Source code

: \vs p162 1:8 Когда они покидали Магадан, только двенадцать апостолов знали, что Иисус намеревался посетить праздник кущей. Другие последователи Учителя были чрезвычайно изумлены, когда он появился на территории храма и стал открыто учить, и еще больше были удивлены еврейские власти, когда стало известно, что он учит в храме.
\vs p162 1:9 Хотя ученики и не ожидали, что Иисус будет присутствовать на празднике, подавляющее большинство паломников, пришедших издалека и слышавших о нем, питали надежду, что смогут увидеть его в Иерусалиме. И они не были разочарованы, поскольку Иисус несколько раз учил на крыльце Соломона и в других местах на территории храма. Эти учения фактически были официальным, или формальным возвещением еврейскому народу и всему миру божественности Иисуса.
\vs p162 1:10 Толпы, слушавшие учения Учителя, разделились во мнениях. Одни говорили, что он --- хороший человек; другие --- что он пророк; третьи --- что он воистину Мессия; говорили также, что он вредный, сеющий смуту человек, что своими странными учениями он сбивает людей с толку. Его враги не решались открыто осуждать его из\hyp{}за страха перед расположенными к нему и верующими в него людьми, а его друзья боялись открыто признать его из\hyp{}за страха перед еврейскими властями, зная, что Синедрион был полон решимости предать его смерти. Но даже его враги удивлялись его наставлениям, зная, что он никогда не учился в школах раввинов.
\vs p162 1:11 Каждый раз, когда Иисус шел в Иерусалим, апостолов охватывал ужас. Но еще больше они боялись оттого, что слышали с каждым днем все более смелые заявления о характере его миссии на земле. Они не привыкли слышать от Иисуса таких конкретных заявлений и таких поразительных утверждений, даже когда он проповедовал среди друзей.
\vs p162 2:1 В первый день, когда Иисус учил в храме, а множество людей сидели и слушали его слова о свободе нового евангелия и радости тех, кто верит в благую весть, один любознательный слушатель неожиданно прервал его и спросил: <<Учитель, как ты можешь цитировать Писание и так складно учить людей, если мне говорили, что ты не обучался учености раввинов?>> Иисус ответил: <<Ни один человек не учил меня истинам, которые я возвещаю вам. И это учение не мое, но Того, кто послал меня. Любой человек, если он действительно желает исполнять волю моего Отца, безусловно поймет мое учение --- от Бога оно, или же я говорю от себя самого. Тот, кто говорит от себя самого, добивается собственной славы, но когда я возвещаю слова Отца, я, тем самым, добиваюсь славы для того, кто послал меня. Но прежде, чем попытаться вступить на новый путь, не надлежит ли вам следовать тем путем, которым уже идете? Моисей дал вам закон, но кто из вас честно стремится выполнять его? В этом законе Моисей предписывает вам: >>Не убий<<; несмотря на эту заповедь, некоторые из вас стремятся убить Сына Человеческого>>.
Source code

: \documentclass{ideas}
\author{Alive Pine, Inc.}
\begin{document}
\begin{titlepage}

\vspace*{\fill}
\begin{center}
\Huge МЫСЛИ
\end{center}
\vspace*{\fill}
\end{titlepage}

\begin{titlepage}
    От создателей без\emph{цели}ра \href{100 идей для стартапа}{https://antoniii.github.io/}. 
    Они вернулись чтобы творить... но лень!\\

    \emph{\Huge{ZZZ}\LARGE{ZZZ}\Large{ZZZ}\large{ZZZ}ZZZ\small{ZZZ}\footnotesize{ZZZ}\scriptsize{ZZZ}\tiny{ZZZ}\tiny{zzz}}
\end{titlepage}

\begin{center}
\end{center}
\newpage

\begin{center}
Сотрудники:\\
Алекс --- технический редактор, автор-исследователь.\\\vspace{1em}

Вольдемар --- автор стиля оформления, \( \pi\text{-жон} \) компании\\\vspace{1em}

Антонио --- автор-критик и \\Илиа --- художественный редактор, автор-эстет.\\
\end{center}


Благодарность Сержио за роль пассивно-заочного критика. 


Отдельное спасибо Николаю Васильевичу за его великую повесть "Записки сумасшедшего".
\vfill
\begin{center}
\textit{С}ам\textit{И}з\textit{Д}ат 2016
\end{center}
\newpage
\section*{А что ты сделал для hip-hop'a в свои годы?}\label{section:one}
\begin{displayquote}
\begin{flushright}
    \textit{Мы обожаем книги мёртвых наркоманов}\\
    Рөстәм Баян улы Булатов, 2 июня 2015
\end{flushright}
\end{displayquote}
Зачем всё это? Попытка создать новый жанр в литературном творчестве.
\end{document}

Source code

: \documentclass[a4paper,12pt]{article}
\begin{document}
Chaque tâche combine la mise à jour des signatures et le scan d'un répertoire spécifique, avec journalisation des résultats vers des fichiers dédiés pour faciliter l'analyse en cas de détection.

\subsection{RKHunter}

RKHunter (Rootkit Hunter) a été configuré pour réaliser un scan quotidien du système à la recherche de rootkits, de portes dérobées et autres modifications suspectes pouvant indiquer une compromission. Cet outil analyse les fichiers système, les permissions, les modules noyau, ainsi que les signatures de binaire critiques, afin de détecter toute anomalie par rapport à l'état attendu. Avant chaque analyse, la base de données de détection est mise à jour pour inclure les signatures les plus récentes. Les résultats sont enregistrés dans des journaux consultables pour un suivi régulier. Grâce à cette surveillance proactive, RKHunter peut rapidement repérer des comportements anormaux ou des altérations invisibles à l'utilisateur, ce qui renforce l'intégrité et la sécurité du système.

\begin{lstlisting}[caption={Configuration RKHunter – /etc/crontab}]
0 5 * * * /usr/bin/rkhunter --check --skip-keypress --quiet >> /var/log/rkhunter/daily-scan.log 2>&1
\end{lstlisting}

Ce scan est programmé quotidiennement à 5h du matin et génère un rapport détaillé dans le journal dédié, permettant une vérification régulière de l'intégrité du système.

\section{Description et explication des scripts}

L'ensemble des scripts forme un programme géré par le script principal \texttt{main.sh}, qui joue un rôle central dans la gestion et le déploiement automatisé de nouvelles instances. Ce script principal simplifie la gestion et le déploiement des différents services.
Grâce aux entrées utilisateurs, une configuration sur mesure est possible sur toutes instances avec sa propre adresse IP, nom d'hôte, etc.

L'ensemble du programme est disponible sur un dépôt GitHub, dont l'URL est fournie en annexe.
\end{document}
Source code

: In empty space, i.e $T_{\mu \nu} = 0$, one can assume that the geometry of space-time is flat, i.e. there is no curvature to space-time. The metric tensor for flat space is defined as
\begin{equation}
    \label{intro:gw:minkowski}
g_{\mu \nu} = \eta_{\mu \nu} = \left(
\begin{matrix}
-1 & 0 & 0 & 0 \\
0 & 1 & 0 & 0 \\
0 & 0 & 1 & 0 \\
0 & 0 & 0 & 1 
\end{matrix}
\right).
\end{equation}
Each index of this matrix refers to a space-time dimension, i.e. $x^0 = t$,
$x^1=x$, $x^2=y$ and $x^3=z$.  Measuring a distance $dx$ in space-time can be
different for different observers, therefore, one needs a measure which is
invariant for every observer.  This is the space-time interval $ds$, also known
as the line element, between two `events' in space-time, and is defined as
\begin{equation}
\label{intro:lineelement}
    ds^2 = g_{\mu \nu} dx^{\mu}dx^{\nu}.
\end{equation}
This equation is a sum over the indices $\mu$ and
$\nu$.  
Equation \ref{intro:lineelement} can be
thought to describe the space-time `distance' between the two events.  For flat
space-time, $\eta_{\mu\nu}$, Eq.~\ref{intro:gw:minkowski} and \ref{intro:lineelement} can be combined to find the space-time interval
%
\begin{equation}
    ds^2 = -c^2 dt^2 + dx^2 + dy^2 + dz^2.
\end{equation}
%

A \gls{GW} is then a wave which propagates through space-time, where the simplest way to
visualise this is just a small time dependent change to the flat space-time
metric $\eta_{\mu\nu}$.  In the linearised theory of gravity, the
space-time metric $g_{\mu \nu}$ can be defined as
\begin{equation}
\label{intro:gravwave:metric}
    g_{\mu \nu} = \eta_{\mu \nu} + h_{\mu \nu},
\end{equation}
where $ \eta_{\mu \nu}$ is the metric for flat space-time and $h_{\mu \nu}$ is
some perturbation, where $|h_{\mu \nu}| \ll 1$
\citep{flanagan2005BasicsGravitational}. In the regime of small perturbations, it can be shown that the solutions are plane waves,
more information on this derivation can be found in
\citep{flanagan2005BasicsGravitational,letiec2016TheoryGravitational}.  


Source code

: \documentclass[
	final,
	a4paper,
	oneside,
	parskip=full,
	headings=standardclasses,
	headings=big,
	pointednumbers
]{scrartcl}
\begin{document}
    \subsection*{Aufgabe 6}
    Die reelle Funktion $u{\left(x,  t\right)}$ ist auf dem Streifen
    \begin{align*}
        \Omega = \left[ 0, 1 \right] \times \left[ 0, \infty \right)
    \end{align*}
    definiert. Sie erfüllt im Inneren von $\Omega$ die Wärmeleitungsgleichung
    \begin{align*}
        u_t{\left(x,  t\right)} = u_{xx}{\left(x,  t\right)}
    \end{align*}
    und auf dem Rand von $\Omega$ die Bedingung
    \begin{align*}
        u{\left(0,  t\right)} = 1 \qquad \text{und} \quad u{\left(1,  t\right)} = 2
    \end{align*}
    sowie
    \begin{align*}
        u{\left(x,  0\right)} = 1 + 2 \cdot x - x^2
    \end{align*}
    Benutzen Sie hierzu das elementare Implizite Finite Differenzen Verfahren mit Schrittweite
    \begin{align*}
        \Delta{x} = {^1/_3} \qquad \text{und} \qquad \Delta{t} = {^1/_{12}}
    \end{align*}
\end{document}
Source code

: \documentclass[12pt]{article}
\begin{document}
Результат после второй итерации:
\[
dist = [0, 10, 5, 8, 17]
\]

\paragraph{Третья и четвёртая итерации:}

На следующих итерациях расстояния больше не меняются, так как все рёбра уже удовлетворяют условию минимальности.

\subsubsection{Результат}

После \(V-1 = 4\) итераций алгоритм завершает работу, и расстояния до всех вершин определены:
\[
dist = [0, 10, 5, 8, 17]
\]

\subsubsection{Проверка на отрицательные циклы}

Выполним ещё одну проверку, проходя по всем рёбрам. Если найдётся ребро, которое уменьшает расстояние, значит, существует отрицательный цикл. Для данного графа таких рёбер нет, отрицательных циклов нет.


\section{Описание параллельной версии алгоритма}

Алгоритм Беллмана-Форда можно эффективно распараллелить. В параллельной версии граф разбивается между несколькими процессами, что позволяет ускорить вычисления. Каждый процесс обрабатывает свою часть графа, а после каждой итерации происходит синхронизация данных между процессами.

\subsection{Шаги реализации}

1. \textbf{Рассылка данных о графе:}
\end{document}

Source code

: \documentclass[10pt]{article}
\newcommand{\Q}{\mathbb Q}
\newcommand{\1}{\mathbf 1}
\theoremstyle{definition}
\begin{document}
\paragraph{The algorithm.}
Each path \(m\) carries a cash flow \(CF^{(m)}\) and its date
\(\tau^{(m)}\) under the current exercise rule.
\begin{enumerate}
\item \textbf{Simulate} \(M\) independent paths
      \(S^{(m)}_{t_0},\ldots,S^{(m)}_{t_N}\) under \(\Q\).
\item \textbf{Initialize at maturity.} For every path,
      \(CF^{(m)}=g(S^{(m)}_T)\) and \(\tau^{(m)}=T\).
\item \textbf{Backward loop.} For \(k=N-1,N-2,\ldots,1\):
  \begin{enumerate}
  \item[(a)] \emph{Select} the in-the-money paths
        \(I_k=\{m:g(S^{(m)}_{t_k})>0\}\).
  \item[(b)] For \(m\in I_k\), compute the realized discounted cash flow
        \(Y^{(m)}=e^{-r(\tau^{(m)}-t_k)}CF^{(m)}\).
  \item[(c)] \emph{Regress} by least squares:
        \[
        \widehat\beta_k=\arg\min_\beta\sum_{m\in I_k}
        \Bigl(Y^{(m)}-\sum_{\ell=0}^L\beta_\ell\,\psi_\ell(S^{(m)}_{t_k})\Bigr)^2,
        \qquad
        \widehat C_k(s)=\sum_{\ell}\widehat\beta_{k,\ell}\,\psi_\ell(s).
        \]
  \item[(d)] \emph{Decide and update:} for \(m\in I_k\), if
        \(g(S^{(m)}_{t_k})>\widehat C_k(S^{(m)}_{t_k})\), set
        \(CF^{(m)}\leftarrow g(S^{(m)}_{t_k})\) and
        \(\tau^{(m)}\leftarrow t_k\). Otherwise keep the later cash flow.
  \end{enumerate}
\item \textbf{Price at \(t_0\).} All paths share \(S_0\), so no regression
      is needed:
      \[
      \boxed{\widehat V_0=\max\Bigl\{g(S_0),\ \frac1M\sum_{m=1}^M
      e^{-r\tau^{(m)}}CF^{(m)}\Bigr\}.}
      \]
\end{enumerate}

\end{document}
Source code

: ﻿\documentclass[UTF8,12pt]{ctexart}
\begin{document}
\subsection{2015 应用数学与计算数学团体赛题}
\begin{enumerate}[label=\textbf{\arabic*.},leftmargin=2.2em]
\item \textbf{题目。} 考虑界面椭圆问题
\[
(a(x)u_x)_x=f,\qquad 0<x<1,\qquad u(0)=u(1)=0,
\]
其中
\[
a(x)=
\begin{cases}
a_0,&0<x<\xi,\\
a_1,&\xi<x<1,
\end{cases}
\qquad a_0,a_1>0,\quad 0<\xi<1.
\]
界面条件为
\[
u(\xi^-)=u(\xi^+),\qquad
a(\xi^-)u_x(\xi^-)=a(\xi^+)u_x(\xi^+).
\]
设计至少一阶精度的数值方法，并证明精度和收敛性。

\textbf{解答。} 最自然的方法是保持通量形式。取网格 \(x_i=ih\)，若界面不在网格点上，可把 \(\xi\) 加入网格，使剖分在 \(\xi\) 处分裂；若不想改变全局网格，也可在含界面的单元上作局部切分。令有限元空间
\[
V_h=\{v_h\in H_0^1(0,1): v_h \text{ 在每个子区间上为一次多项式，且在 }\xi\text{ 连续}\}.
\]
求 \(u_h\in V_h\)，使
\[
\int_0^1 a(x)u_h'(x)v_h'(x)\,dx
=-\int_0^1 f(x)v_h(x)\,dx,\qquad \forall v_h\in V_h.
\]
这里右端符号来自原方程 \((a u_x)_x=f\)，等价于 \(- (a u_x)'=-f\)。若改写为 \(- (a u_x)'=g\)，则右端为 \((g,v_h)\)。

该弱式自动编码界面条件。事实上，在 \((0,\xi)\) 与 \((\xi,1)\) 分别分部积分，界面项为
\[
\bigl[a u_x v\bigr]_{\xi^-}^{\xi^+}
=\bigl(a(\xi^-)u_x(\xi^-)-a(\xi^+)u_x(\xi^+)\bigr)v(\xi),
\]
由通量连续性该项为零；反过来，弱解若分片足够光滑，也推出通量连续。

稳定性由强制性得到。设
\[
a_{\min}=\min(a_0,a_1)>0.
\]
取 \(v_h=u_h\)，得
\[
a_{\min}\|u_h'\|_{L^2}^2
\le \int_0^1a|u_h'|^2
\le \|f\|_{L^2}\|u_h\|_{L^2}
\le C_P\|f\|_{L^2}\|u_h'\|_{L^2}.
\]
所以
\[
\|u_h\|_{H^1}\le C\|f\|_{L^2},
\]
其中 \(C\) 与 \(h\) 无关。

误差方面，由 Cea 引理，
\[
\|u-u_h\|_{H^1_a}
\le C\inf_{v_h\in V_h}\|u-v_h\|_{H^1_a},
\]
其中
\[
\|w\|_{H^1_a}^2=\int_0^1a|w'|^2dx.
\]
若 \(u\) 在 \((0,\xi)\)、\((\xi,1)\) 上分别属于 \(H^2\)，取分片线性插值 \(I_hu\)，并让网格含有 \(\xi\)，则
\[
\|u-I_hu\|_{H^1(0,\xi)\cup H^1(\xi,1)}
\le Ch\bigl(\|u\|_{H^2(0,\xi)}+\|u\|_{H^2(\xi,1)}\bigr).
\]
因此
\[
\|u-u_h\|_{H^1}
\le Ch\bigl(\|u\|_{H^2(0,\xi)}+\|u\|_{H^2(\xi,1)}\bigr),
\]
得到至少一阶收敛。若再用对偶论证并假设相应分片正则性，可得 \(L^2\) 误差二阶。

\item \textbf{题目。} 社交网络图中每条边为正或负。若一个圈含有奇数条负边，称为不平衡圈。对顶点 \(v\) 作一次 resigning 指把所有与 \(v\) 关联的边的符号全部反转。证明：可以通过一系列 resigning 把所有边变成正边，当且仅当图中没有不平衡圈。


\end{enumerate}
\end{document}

────

* **EXERCISE AIM**: Go through the records above and copy every line with the word "paragraph".

* **RESULT OF THIS EXERCISE**:
\paragraph{Третья и четвёртая итерации:}
\paragraph{The algorithm.}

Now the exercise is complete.